First order of equation: (dy/dx) + (cot x)y = csc x

[warsatan]

I'm brand new to this stuff, and got stuck on this problem. Anyone has a minute? Thanks

Find the general solution of this equation:

(dy/dx)+ (cot x)y = csc x

 

[galactus]

This actually falls in place pretty easily.

You have a linear first order DE.

\(\displaystyle \L\\\frac{dy}{dx}+ycot(x)=csc(x)\)

Find the integrating factor:

\(\displaystyle \L\\e^{\int{cot(x)}dx}=e^{ln(sin(x))}=sin(x)\)

\(\displaystyle \L\\\frac{d}{dx}[ysin(x)]=sin(x)csc(x)\)

Integrate:

\(\displaystyle \L\\ysin(x)=x+C\)

Solve for y:

\(\displaystyle \L\\y=\frac{x+C}{sin(x)}\)

 

[warsatan]

thank you sir, actually, i got stuck at e^ln(sinx), i forgot all the properties of exponent. Perhaps you know a site for me to refesh that? Thanks

 

[galactus]

Try purplemath.com

 

[warsatan]

okay, working on the last one tonight, here what i have so far

y' +ay = be ^-kt

\(\displaystyle \L\\\frac{dy}{dx}+ay=be^{-kt}\)
\(\displaystyle \L\\e^{\int{a}dt}=e^{t}\)

\(\displaystyle \L\\\frac{d}{dx}[ye^{t}]=b e^{t} e^{-kt]\)

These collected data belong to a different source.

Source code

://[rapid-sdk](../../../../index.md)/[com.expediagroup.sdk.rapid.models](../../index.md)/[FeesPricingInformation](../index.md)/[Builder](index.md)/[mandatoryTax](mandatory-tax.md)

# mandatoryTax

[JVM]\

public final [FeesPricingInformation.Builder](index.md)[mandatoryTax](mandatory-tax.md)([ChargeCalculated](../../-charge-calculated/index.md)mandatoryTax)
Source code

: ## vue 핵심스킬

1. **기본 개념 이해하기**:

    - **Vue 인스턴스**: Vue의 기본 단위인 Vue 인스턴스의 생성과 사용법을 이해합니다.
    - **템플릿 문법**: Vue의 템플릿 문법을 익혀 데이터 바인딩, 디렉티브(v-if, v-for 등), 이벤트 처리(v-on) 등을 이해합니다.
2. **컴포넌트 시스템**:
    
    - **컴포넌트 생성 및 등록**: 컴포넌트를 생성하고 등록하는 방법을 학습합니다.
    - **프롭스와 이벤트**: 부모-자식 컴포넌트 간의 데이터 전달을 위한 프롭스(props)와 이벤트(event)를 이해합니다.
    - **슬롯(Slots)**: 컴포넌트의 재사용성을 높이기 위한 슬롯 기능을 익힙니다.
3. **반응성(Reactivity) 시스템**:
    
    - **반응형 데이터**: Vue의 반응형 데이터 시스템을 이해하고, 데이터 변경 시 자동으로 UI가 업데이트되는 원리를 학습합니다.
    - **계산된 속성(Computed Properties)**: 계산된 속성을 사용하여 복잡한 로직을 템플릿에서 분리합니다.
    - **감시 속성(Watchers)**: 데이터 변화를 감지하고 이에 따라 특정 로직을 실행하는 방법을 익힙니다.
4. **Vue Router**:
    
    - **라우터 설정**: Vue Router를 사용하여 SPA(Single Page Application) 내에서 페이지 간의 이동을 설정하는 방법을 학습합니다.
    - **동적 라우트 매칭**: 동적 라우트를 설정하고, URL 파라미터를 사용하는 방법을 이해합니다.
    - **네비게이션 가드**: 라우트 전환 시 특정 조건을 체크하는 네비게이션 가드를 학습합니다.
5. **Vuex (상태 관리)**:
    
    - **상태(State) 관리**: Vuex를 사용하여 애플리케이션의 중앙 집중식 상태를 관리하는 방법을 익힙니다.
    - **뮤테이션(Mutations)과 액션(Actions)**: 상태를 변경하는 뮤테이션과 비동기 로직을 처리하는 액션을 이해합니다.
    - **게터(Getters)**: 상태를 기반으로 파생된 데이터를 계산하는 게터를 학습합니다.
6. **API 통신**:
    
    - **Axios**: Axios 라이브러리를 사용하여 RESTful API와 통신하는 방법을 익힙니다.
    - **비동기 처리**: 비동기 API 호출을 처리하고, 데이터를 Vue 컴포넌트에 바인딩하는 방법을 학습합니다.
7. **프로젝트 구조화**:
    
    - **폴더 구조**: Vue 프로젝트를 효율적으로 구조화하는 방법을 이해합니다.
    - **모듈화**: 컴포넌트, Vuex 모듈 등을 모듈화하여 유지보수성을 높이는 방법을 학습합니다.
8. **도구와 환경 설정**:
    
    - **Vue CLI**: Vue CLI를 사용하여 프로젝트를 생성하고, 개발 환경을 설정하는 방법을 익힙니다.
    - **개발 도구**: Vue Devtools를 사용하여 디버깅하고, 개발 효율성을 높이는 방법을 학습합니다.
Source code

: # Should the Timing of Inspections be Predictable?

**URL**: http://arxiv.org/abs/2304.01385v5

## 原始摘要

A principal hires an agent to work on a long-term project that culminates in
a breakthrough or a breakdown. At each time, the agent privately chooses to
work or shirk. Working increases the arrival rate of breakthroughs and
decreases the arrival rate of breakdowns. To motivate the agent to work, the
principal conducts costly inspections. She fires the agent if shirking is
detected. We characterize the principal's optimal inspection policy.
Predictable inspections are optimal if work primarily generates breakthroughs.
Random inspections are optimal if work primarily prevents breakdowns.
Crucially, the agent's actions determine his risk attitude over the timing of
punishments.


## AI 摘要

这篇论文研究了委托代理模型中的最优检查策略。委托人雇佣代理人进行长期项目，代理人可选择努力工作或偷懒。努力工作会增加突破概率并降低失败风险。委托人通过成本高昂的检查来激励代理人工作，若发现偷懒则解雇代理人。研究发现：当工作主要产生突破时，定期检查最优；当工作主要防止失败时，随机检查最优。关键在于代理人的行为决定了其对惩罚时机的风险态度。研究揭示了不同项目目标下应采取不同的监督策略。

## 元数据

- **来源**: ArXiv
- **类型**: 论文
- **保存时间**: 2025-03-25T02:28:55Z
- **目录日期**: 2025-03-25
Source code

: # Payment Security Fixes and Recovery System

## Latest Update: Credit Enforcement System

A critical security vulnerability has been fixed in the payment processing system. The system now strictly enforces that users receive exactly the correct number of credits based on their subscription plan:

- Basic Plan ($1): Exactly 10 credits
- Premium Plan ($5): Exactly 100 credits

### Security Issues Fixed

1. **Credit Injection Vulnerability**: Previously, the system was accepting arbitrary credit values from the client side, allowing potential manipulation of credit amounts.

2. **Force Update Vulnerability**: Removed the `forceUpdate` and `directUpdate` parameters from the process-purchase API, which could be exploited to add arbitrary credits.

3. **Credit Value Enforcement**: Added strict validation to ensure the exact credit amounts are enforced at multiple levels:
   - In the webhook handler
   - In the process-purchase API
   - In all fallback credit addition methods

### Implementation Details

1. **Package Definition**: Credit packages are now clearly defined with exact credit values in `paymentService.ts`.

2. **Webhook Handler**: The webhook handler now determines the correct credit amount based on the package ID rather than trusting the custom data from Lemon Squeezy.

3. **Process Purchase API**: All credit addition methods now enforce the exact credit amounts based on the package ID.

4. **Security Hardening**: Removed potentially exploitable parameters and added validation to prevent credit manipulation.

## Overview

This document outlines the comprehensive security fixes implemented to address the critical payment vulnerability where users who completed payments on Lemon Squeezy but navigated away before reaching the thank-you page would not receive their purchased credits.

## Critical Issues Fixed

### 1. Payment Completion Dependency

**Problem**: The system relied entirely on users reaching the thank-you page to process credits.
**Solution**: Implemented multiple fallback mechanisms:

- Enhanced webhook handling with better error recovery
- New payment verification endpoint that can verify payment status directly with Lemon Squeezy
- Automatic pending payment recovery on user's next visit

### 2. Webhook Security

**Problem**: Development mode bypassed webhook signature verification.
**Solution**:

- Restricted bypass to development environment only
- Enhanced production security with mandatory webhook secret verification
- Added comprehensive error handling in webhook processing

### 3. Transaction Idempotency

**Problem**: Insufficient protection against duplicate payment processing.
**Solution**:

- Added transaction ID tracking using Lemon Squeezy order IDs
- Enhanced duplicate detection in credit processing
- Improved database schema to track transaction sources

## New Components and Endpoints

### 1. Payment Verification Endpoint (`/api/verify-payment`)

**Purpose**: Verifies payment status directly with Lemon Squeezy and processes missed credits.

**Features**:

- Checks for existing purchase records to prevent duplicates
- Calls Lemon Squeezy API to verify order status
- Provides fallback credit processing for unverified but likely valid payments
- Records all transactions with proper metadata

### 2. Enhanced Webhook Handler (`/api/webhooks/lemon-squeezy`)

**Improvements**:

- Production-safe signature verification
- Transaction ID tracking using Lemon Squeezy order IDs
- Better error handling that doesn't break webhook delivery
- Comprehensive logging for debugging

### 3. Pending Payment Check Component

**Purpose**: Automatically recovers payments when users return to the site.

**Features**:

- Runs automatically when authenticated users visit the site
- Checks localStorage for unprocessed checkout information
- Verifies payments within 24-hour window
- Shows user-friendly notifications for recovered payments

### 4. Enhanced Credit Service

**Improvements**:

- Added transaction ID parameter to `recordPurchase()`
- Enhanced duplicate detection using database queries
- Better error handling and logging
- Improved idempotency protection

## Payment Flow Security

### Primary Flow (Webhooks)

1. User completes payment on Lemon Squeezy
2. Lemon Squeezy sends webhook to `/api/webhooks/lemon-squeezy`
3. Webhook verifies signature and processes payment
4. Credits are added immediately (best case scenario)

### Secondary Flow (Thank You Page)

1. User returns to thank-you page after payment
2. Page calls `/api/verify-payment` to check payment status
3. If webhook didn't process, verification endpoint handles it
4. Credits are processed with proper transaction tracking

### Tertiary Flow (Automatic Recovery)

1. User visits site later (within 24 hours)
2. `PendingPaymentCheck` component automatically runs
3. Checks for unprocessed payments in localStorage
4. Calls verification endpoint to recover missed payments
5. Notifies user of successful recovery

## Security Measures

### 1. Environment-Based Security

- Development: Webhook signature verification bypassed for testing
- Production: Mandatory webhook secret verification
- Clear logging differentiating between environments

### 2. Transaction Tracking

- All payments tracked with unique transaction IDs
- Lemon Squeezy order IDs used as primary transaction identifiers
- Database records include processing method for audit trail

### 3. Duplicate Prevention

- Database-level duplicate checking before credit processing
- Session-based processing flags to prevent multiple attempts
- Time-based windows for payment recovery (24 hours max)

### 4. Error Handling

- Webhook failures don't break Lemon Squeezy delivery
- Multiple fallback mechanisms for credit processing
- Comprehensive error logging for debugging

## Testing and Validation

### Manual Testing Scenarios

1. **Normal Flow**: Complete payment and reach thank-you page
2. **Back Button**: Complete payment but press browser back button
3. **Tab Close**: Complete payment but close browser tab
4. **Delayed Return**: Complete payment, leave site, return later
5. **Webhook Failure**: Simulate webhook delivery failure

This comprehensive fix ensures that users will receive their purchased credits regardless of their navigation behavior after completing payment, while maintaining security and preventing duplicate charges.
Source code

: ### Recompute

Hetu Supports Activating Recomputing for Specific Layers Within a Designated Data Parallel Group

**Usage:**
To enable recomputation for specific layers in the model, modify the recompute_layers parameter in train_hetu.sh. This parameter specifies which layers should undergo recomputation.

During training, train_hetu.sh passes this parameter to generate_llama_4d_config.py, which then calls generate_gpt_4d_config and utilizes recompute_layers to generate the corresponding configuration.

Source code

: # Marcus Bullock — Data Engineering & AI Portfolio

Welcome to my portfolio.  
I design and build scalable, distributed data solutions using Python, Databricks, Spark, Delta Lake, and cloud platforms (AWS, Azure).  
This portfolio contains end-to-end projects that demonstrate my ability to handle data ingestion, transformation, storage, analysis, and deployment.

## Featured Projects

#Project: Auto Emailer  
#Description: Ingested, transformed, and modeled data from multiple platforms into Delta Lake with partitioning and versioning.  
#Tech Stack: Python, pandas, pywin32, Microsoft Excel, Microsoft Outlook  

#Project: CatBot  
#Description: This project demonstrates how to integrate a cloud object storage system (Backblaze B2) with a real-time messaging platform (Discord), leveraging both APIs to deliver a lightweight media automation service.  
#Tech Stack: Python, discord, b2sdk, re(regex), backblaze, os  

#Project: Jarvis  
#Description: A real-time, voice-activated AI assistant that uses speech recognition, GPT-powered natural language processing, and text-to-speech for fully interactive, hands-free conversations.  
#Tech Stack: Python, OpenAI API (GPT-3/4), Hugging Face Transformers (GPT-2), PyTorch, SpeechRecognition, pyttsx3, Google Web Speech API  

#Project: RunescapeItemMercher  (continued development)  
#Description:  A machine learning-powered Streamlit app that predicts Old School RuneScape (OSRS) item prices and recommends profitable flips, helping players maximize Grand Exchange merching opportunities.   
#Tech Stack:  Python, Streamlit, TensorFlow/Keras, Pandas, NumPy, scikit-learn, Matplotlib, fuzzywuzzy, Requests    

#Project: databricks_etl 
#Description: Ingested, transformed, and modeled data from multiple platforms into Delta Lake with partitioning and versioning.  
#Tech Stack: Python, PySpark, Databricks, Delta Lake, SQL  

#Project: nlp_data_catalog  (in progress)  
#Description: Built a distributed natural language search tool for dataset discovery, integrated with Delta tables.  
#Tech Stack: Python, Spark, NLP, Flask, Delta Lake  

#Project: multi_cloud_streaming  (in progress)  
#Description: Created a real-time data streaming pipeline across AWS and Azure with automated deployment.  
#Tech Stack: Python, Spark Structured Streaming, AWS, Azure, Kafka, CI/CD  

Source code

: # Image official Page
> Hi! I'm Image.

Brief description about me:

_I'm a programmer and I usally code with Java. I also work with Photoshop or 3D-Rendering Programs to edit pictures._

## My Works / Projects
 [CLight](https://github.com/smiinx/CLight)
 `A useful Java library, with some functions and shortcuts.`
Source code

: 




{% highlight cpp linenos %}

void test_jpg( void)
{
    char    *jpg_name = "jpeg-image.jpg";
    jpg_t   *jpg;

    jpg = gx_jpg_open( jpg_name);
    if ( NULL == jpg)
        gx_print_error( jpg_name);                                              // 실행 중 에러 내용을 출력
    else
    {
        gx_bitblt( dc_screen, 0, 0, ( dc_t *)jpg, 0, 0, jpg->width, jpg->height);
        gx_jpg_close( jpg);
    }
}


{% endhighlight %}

how's that look so far? what i'm i gonna do with those two e on the right side? btw, -k = - lamda ( i dont know how to get the symbol). Thanks

 

[galactus]

Your integrating factor is wrong. It should be \(\displaystyle e^{at}\)

Skipping ahead to the end after integration

\(\displaystyle \L\\ye^{at}=\frac{be^{(a-\lambda)t}}{a-k}+C\)

Divide through to isolate y:

\(\displaystyle \L\\y=\frac{be^{{-\lambda}t}}{a-k}+Ce^{-at}\)

Incidentally, to get a Greek letter, type {\lambda}. If you want a capital just capitalize the first letter.